What the task requires.
From the records below, take each line where the string "like" shows up and copy it.
(Record extracts Opens)
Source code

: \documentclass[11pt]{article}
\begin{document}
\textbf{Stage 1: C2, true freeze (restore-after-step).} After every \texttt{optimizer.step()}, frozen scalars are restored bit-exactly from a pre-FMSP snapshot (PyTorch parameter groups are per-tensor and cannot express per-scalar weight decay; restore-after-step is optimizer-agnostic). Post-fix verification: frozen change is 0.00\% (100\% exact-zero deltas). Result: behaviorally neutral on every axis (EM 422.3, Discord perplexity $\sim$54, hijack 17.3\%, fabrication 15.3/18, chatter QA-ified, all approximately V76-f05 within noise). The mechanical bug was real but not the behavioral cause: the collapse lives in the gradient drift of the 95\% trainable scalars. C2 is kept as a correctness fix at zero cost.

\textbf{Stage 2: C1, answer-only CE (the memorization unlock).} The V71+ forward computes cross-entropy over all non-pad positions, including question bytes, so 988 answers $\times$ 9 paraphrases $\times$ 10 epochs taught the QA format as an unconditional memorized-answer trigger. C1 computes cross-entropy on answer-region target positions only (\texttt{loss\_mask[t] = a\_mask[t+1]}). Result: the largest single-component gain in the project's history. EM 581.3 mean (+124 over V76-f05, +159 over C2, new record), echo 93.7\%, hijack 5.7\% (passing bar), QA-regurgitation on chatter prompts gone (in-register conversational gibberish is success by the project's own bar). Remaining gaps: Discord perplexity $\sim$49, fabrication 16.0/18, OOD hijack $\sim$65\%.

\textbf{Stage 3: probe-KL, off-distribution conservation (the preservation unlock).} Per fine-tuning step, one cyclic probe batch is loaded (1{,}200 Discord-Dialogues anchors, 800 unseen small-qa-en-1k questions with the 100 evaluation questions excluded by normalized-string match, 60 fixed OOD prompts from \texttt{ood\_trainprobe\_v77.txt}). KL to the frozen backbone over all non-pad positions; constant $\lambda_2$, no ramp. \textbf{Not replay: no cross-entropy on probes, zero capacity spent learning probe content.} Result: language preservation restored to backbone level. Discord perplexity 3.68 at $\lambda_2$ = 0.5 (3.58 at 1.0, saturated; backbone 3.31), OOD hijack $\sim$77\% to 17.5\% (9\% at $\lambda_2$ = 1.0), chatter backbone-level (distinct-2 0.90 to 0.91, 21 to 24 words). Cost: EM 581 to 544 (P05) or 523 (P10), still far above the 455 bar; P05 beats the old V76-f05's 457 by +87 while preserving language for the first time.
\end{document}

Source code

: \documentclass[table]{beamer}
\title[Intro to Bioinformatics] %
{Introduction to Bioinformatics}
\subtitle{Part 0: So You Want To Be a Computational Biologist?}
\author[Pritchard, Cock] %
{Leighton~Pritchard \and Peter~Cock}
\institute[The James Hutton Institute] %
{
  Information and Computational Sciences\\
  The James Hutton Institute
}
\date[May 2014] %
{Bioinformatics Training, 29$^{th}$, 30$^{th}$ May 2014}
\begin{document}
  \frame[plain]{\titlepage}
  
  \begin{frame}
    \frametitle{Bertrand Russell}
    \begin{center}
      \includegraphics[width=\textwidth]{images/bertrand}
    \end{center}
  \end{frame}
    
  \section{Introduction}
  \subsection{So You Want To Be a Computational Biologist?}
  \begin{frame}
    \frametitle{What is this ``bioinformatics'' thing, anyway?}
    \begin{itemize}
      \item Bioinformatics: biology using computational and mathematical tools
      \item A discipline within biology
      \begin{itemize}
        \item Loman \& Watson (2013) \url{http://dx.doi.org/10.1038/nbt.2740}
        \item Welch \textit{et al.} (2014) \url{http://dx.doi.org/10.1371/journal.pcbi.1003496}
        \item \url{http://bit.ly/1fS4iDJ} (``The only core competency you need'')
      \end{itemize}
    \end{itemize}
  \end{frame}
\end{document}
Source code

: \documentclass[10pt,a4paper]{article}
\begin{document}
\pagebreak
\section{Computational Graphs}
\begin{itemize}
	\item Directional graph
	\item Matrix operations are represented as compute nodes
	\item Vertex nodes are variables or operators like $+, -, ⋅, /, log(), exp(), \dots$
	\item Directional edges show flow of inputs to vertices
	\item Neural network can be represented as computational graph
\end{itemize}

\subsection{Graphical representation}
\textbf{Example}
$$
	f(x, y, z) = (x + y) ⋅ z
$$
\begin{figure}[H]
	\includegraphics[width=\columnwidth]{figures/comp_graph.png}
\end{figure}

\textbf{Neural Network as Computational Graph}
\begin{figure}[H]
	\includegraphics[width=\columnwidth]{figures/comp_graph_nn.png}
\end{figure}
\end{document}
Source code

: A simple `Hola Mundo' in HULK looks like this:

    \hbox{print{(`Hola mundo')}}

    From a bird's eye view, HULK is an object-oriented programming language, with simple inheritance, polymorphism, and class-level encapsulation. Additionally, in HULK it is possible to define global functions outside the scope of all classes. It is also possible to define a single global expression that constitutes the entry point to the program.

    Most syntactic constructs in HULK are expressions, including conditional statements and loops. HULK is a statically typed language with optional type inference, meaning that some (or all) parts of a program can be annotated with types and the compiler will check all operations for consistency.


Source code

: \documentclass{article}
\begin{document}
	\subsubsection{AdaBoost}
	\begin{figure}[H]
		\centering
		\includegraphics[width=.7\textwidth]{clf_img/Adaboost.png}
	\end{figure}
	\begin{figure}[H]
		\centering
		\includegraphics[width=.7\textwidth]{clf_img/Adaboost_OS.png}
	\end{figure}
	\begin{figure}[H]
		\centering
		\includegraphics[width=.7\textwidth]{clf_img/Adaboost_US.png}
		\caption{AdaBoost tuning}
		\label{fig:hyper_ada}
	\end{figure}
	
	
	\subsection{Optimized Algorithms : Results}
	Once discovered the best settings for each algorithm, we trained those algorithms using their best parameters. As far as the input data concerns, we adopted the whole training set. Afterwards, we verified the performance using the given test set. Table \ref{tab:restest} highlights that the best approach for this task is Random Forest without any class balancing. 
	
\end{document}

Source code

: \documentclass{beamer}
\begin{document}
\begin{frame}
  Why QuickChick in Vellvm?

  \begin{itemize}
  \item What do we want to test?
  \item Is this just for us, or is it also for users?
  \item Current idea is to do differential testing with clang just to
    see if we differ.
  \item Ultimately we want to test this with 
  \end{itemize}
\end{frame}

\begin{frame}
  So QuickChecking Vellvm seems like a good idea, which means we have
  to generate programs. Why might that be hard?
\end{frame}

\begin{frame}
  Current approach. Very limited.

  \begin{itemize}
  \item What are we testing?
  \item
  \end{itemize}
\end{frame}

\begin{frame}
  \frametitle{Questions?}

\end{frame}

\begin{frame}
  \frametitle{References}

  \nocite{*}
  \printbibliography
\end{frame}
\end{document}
(Record extracts Closes)
Answer to the exercise.
	\item Vertex nodes are variables or operators like $+, -, ⋅, /, log(), exp(), \dots$
: A simple `Hola Mundo' in HULK looks like this:
  So QuickChecking Vellvm seems like a good idea, which means we have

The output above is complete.